Books That Matter to Author & Psychology Professor Dacher Keltner
Note: Books That Matter is Tracking Wonder’s interview series that showcases influential thinkers’ and authors’ relationships with books that matter to them.
In this Books That Matter feature, Dacher shares the book that changed something profound in him, the little known book he champions, and the book that offers timeless, paradoxical wisdom that he most often re-reads.
Jeffrey: What one book most took off the top of your head (Dickinson on poetry) or was “the axe for the frozen sea within” you (Kafka) or otherwise just changed something profound within you? What did it do for you? Maybe a book that lit you up as a child or that turned you on as a young adult or last week that salved some pain or turned your thinking upside-down.

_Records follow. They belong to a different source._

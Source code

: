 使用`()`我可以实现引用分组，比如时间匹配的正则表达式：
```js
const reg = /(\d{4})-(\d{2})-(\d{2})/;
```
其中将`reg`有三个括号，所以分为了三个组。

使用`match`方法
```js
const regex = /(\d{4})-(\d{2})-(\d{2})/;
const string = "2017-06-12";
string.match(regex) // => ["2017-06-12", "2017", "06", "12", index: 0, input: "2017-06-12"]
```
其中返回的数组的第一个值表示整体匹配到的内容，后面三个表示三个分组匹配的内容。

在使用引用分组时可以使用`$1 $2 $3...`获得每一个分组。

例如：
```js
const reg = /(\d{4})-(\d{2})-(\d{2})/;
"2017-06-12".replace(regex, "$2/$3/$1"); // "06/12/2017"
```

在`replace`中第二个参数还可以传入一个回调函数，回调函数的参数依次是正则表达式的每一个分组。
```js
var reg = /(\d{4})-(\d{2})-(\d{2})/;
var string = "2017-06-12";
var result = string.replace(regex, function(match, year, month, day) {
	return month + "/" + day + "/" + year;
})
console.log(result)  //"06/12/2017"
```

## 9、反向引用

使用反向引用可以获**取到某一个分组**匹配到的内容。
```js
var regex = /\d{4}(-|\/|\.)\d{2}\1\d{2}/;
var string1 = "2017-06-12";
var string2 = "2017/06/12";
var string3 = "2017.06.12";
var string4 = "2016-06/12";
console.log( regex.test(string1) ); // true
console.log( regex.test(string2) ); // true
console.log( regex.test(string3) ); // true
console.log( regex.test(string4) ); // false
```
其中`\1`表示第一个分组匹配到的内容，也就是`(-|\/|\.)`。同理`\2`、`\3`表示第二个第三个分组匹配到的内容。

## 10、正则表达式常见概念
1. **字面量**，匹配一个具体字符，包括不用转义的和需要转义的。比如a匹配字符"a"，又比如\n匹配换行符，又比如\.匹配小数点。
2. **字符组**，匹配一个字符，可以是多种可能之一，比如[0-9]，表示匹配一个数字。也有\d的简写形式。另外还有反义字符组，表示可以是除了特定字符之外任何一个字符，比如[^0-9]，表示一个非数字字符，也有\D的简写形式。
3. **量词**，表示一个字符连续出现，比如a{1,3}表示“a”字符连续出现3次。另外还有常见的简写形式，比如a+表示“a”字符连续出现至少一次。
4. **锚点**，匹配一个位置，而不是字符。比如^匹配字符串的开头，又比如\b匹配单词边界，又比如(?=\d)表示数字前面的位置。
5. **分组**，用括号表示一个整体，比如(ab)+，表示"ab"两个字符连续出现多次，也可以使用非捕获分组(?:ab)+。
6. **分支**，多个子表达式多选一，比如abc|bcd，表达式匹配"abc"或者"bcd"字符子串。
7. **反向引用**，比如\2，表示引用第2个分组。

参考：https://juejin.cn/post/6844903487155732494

Dacher: The book that most recently blew my mind and stirred my soul was Katherine Boo’s Behind the Beautiful Forevers. It was a mind-altering revelation about poverty, inequality, and the deep humanity in the slums of India, which, in more staid versions, is what we document in our science of social class –that the poor have such deep, altruistic, sharing tendencies. Plus, Boo’s prose was unlike anything I have read in the past 10 to 15 years in terms of beauty, grace, and narrative power. A transcendent book.
What one detail do you still recall from that book?
The descriptions of the physical conditions of life in the small shacks people lived in in the slums near the airport.
What book have you imagined living inside?
Charles Darwin’s Expression of The Emotion in Man and Animals. This book is the most brilliant, detailed, nearly psychedelic account of how mammals express emotions, and is what I try to approximate in the science we carry out on emotion, and how I hope to see the social world in its infinite, fleeting detail.
What character do you imagine being friends with?
Aloysha Karamazov from Dostoyevsky’s The Brothers Karamazov, because he was the first embodiment of selflessness I encountered in fiction.
What one book have you most often re-read? Why?
Lao Tzu, The Tao Te Ching, because it offers timeless, paradoxical wisdom about being in the world.
What kinds of books are you seeking these days?
Biographies of people who’ve led movements that led to social change (e.g,. Ella Baker)
Survey: Roughly what % of books do you read digitally versus in paper?
100% paper
If you had five days off to read books next week, which books would you at last read?
On the Origin of Species, Darwin (I’ve skimmed much of it)
Middlemarch, George Eliot
Murakami, 1Q84
Which book would you want everyone to read? Why?
Charles Darwin’s The Expression of Emotion in Man and Animals.
Because it reveals how our emotional lives resemble those of our mammalian relatives, such a compelling lesson in extending empathy to other species.
In a sentence or two, what’s your forecast for the future of publishing?
Stronger and more democratic, as long as we embrace online writing.
What little-known book do you most relish and champion?
Edmund Burke, A Philosophical Inquiry into The Origin of Our Ideas of The Sublime and Beautiful.
I know this is well known in philosophical circles, but it is just a mind-opening examination of awe and beauty.
What book are you most embarrassed to say you have never read?
Karl Marx, Das Kapital
If you had the time, talent, grit, and support, what book would you write?
Boys of Fun. A novel about my life with my brother as kids in the wild late 1960s in Laurel Canyon.
What is one thing that you hope readers of your book, The Power Paradox: How We Gain and Lose Influence, will come away with?
To feel empowered to use their power to serve the greater good.